また、意思表示の取消しを行うことができる期間が、平成28年の法改正により、消費者が誤認していたことに気付いた時から1年間に延長されています。
(3)中途解約
特定継続的役務提供取引は、サービスの質や効果が、短期間では分かりにくい取引です。このため、クーリング・オフ期間経過後も、将来に向かって特定継続的役務提供等の契約を解除することが可能です。これを中途解約といいます。
この中途解約の際、事業者が、消費者に対して請求し得る損害賠償等の額の上限も規定されています。
また、同時に契約した関連商品(例 エステと同時に化粧品等を購入)も、同時に解約することが可能です。
4、特定商取引法における迷惑メールに関するルール
特定商取引法では、迷惑メールに関するルールも規定されています。
(1)オプトイン規制
あらかじめ請求や承諾を得ていない限り、電子メールによる広告の送信は、原則的に禁止されています。
≪規制の例外事例≫
- 「重要な事項」を通知するメールの一部に、広告が含まれる場合
- 消費者からの請求や承諾を得て送信する電子メール(メルマガ等)の一部に広告を記載する場合
- フリーメール等に付随した広告
(2)電子メール広告の送信を拒否する方法の表示義務
消費者が、電子メール広告の送信を拒否する意思を表示するための方法を、消費者が、容易に認識できるように表示しなくてはいけません。
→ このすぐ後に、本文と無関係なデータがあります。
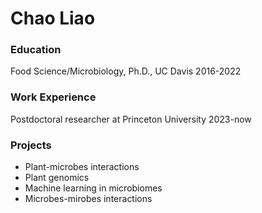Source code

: # Chao Liao 

### Education
Food Science/Microbiology, Ph.D., UC Davis 2016-2022

### Work Experience
Postdoctoral researcher at Princeton University 2023-now

### Projects
- Plant-microbes interactions
- Plant genomics
- Machine learning in microbiomes
- Microbes-mirobes interactions  
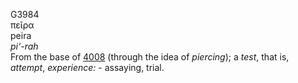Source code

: G3984  
πεῖρα  
peira  
*pi‘-rah*  
From the base of [4008](g4008) (through the idea of *piercing*); a
*test*, that is, *attempt*, *experience:* - assaying, trial.  
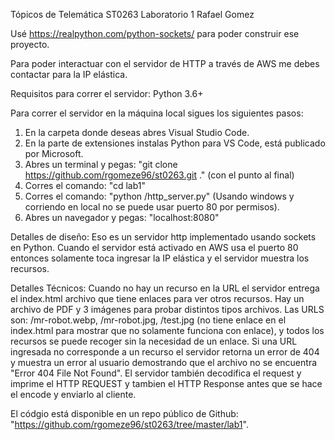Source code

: Tópicos de Telemática ST0263
Laboratorio 1
Rafael Gomez

Usé https://realpython.com/python-sockets/ para poder construir ese proyecto.

Para poder interactuar con el servidor de HTTP a través de AWS me debes contactar para la IP elástica.

Requisitos para correr el servidor: Python 3.6+ 

Para correr el servidor en la máquina local sigues los siguientes pasos:
  1. En la carpeta donde deseas abres Visual Studio Code.
  2. En la parte de extensiones instalas Python para VS Code, está publicado por Microsoft.
  3. Abres un terminal y pegas: "git clone https://github.com/rgomeze96/st0263.git ." (con el punto al final)
  4. Corres el comando: "cd lab1"
  5. Corres el comando: "python /http_server.py" (Usando windows y corriendo en local no se puede usar puerto 80 por permisos).
  5. Abres un navegador y pegas: "localhost:8080"

Detalles de diseño:
  Eso es un servidor http implementado usando sockets en Python. Cuando el servidor está activado en AWS usa el puerto 80 entonces solamente toca ingresar la IP elástica y el servidor muestra los recursos.

Detalles Técnicos:
  Cuando no hay un recurso en la URL el servidor entrega el index.html archivo que tiene enlaces para ver otros recursos. Hay un archivo de PDF y 3 imágenes para probar distintos tipos archivos. Las URLS son: /mr-robot.webp, /mr-robot.jpg, /test.jpg (no tiene enlace en el index.html para mostrar que no solamente funciona con enlace), y todos los recursos se puede recoger sin la necesidad de un enlace. Si una URL ingresada no corresponde a un recurso el servidor retorna un error de 404 y muestra un error al usuario demostrando que el archivo no se encuentra "Error 404 File Not Found". El servidor también decodifica el request y imprime el HTTP REQUEST y tambien el HTTP Response antes que se hace el encode y enviarlo al cliente.

El códgio está disponible en un repo público de Github: "https://github.com/rgomeze96/st0263/tree/master/lab1".
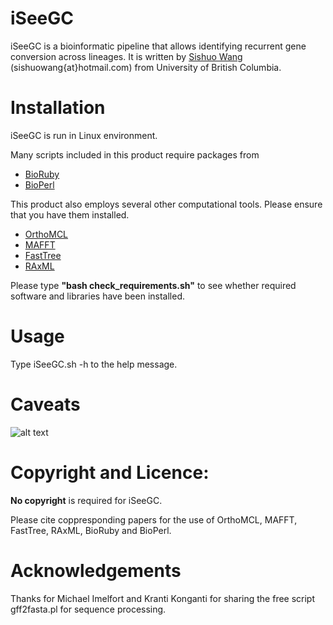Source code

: # iSeeGC

iSeeGC is a bioinformatic pipeline that allows identifying recurrent gene conversion across lineages. It is written by [Sishuo Wang](https://orcid.org/0000-0002-7220-7305) (sishuowang{at}hotmail.com) from University of British Columbia.

# Installation
iSeeGC is run in Linux environment.

Many scripts included in this product require packages from
* [BioRuby](http://bioruby.org)
* [BioPerl](http://bioperl.org)

This product also employs several other computational tools. Please ensure that you have them installed.
* [OrthoMCL](http://orthomcl.org/orthomcl/) 
* [MAFFT](http://mafft.cbrc.jp/alignment/software/)
* [FastTree](http://darlinglab.org/blog/2015/03/23/not-so-fast-fasttree.html)
* [RAxML](https://sco.h-its.org/exelixis/software.html)


Please type **"bash check_requirements.sh"** to see whether required software and libraries have been installed.

# Usage
Type iSeeGC.sh -h to the help message.

# Caveats
![alt text](https://upload.wikimedia.org/wikipedia/commons/thumb/2/2f/Google_2015_logo.svg/220px-Google_2015_logo.svg.png)

# Copyright and Licence:
**No copyright** is required for iSeeGC.

Please cite coppresponding papers for the use of OrthoMCL, MAFFT, FastTree, RAxML, BioRuby and BioPerl.

# Acknowledgements
Thanks for Michael Imelfort and Kranti Konganti for sharing the free script gff2fasta.pl for sequence processing.


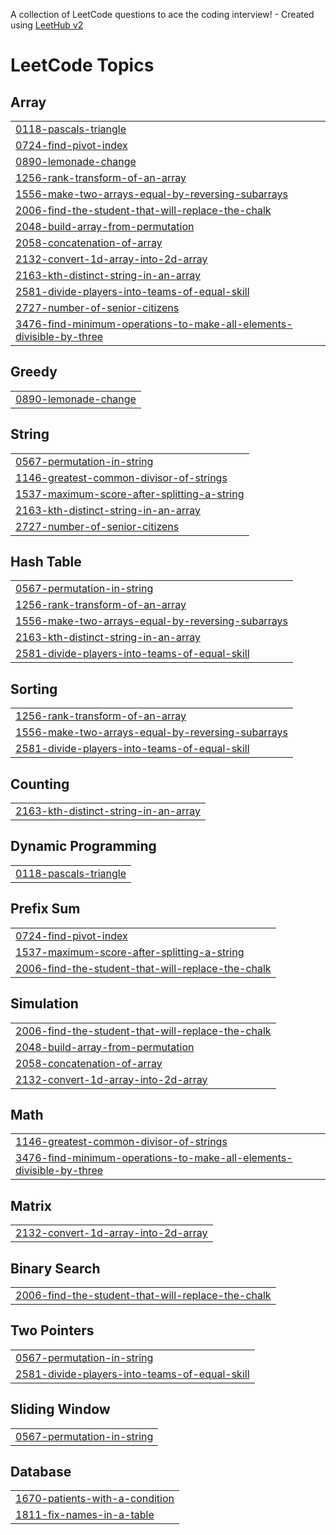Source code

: A collection of LeetCode questions to ace the coding interview! - Created using [LeetHub v2](https://github.com/arunbhardwaj/LeetHub-2.0)
<!---LeetCode Topics Start-->
# LeetCode Topics
## Array
|  |
| ------- |
| [0118-pascals-triangle](https://github.com/mohammadaman055/LeetCode-Solutions/tree/master/0118-pascals-triangle) |
| [0724-find-pivot-index](https://github.com/mohammadaman055/LeetCode-Solutions/tree/master/0724-find-pivot-index) |
| [0890-lemonade-change](https://github.com/mohammadaman055/LeetCode-Solutions/tree/master/0890-lemonade-change) |
| [1256-rank-transform-of-an-array](https://github.com/mohammadaman055/LeetCode-Solutions/tree/master/1256-rank-transform-of-an-array) |
| [1556-make-two-arrays-equal-by-reversing-subarrays](https://github.com/mohammadaman055/LeetCode-Solutions/tree/master/1556-make-two-arrays-equal-by-reversing-subarrays) |
| [2006-find-the-student-that-will-replace-the-chalk](https://github.com/mohammadaman055/LeetCode-Solutions/tree/master/2006-find-the-student-that-will-replace-the-chalk) |
| [2048-build-array-from-permutation](https://github.com/mohammadaman055/LeetCode-Solutions/tree/master/2048-build-array-from-permutation) |
| [2058-concatenation-of-array](https://github.com/mohammadaman055/LeetCode-Solutions/tree/master/2058-concatenation-of-array) |
| [2132-convert-1d-array-into-2d-array](https://github.com/mohammadaman055/LeetCode-Solutions/tree/master/2132-convert-1d-array-into-2d-array) |
| [2163-kth-distinct-string-in-an-array](https://github.com/mohammadaman055/LeetCode-Solutions/tree/master/2163-kth-distinct-string-in-an-array) |
| [2581-divide-players-into-teams-of-equal-skill](https://github.com/mohammadaman055/LeetCode-Solutions/tree/master/2581-divide-players-into-teams-of-equal-skill) |
| [2727-number-of-senior-citizens](https://github.com/mohammadaman055/LeetCode-Solutions/tree/master/2727-number-of-senior-citizens) |
| [3476-find-minimum-operations-to-make-all-elements-divisible-by-three](https://github.com/mohammadaman055/LeetCode-Solutions/tree/master/3476-find-minimum-operations-to-make-all-elements-divisible-by-three) |
## Greedy
|  |
| ------- |
| [0890-lemonade-change](https://github.com/mohammadaman055/LeetCode-Solutions/tree/master/0890-lemonade-change) |
## String
|  |
| ------- |
| [0567-permutation-in-string](https://github.com/mohammadaman055/LeetCode-Solutions/tree/master/0567-permutation-in-string) |
| [1146-greatest-common-divisor-of-strings](https://github.com/mohammadaman055/LeetCode-Solutions/tree/master/1146-greatest-common-divisor-of-strings) |
| [1537-maximum-score-after-splitting-a-string](https://github.com/mohammadaman055/LeetCode-Solutions/tree/master/1537-maximum-score-after-splitting-a-string) |
| [2163-kth-distinct-string-in-an-array](https://github.com/mohammadaman055/LeetCode-Solutions/tree/master/2163-kth-distinct-string-in-an-array) |
| [2727-number-of-senior-citizens](https://github.com/mohammadaman055/LeetCode-Solutions/tree/master/2727-number-of-senior-citizens) |
## Hash Table
|  |
| ------- |
| [0567-permutation-in-string](https://github.com/mohammadaman055/LeetCode-Solutions/tree/master/0567-permutation-in-string) |
| [1256-rank-transform-of-an-array](https://github.com/mohammadaman055/LeetCode-Solutions/tree/master/1256-rank-transform-of-an-array) |
| [1556-make-two-arrays-equal-by-reversing-subarrays](https://github.com/mohammadaman055/LeetCode-Solutions/tree/master/1556-make-two-arrays-equal-by-reversing-subarrays) |
| [2163-kth-distinct-string-in-an-array](https://github.com/mohammadaman055/LeetCode-Solutions/tree/master/2163-kth-distinct-string-in-an-array) |
| [2581-divide-players-into-teams-of-equal-skill](https://github.com/mohammadaman055/LeetCode-Solutions/tree/master/2581-divide-players-into-teams-of-equal-skill) |
## Sorting
|  |
| ------- |
| [1256-rank-transform-of-an-array](https://github.com/mohammadaman055/LeetCode-Solutions/tree/master/1256-rank-transform-of-an-array) |
| [1556-make-two-arrays-equal-by-reversing-subarrays](https://github.com/mohammadaman055/LeetCode-Solutions/tree/master/1556-make-two-arrays-equal-by-reversing-subarrays) |
| [2581-divide-players-into-teams-of-equal-skill](https://github.com/mohammadaman055/LeetCode-Solutions/tree/master/2581-divide-players-into-teams-of-equal-skill) |
## Counting
|  |
| ------- |
| [2163-kth-distinct-string-in-an-array](https://github.com/mohammadaman055/LeetCode-Solutions/tree/master/2163-kth-distinct-string-in-an-array) |
## Dynamic Programming
|  |
| ------- |
| [0118-pascals-triangle](https://github.com/mohammadaman055/LeetCode-Solutions/tree/master/0118-pascals-triangle) |
## Prefix Sum
|  |
| ------- |
| [0724-find-pivot-index](https://github.com/mohammadaman055/LeetCode-Solutions/tree/master/0724-find-pivot-index) |
| [1537-maximum-score-after-splitting-a-string](https://github.com/mohammadaman055/LeetCode-Solutions/tree/master/1537-maximum-score-after-splitting-a-string) |
| [2006-find-the-student-that-will-replace-the-chalk](https://github.com/mohammadaman055/LeetCode-Solutions/tree/master/2006-find-the-student-that-will-replace-the-chalk) |
## Simulation
|  |
| ------- |
| [2006-find-the-student-that-will-replace-the-chalk](https://github.com/mohammadaman055/LeetCode-Solutions/tree/master/2006-find-the-student-that-will-replace-the-chalk) |
| [2048-build-array-from-permutation](https://github.com/mohammadaman055/LeetCode-Solutions/tree/master/2048-build-array-from-permutation) |
| [2058-concatenation-of-array](https://github.com/mohammadaman055/LeetCode-Solutions/tree/master/2058-concatenation-of-array) |
| [2132-convert-1d-array-into-2d-array](https://github.com/mohammadaman055/LeetCode-Solutions/tree/master/2132-convert-1d-array-into-2d-array) |
## Math
|  |
| ------- |
| [1146-greatest-common-divisor-of-strings](https://github.com/mohammadaman055/LeetCode-Solutions/tree/master/1146-greatest-common-divisor-of-strings) |
| [3476-find-minimum-operations-to-make-all-elements-divisible-by-three](https://github.com/mohammadaman055/LeetCode-Solutions/tree/master/3476-find-minimum-operations-to-make-all-elements-divisible-by-three) |
## Matrix
|  |
| ------- |
| [2132-convert-1d-array-into-2d-array](https://github.com/mohammadaman055/LeetCode-Solutions/tree/master/2132-convert-1d-array-into-2d-array) |
## Binary Search
|  |
| ------- |
| [2006-find-the-student-that-will-replace-the-chalk](https://github.com/mohammadaman055/LeetCode-Solutions/tree/master/2006-find-the-student-that-will-replace-the-chalk) |
## Two Pointers
|  |
| ------- |
| [0567-permutation-in-string](https://github.com/mohammadaman055/LeetCode-Solutions/tree/master/0567-permutation-in-string) |
| [2581-divide-players-into-teams-of-equal-skill](https://github.com/mohammadaman055/LeetCode-Solutions/tree/master/2581-divide-players-into-teams-of-equal-skill) |
## Sliding Window
|  |
| ------- |
| [0567-permutation-in-string](https://github.com/mohammadaman055/LeetCode-Solutions/tree/master/0567-permutation-in-string) |
## Database
|  |
| ------- |
| [1670-patients-with-a-condition](https://github.com/mohammadaman055/LeetCode-Solutions/tree/master/1670-patients-with-a-condition) |
| [1811-fix-names-in-a-table](https://github.com/mohammadaman055/LeetCode-Solutions/tree/master/1811-fix-names-in-a-table) |
<!---LeetCode Topics End-->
また、電子メールだけでなく、未承諾者に対するファクシミリによる広告の提供も禁止されています。
5、特定商取引法上の問題を事業活動上起こさないようにするために、気を付けるべきこと
特定商取引法上の問題を起こしてしまった場合、行政処分だけでなく、刑事罰の対象となりうるので、注意が必要です。
(1)特に注意すべきこと
①苦情そのものを少なくする
消費者から、苦情を受けるような行為は慎みましょう。
②法定書面のチェックを厳重にする
法定書面に不備がないようにし、事前にクーリング・オフの適用についての争いを回避するように心がけましょう。
③中途解約金の計算方法を明確化する
問題化する前に、中途解約金の計算方法を明確化して、提示しましょう。
④従業員への指導を徹底する
問題が起きやすい、不実の告知や事実不告知の内容をしっかりと従業員へ指導しましょう。
(2)万が一、トラブルに発展した場合
万が一、トラブルに発展した場合、行政処分や刑事事件での立件もありうるので、和解も含めた対応について、早急に弁護士に相談することをおすすめします。弁護士に相談し、違法行為に該当するのかを確認したうえで、事業者に非があるのであれば、消費者との示談交渉をスムース・スマートに進め、行政処分や刑事処分による被害を最小限に食い止めるようにしましょう。
まとめ
今回は、特定商取引法とはどのような法律であるのか、改正の歴史を含めながら、解説してきました。特定商取引法上の問題を起こしてしまった場合、行政処分だけでなく、刑事罰の対象となりうるので、注意が必要です。
万が一、問題化してしまった場合は、問題が複雑・深刻化しないうちに、初期段階で、弁護士に相談し、和解を含めた問題の解決を図ることが大事です。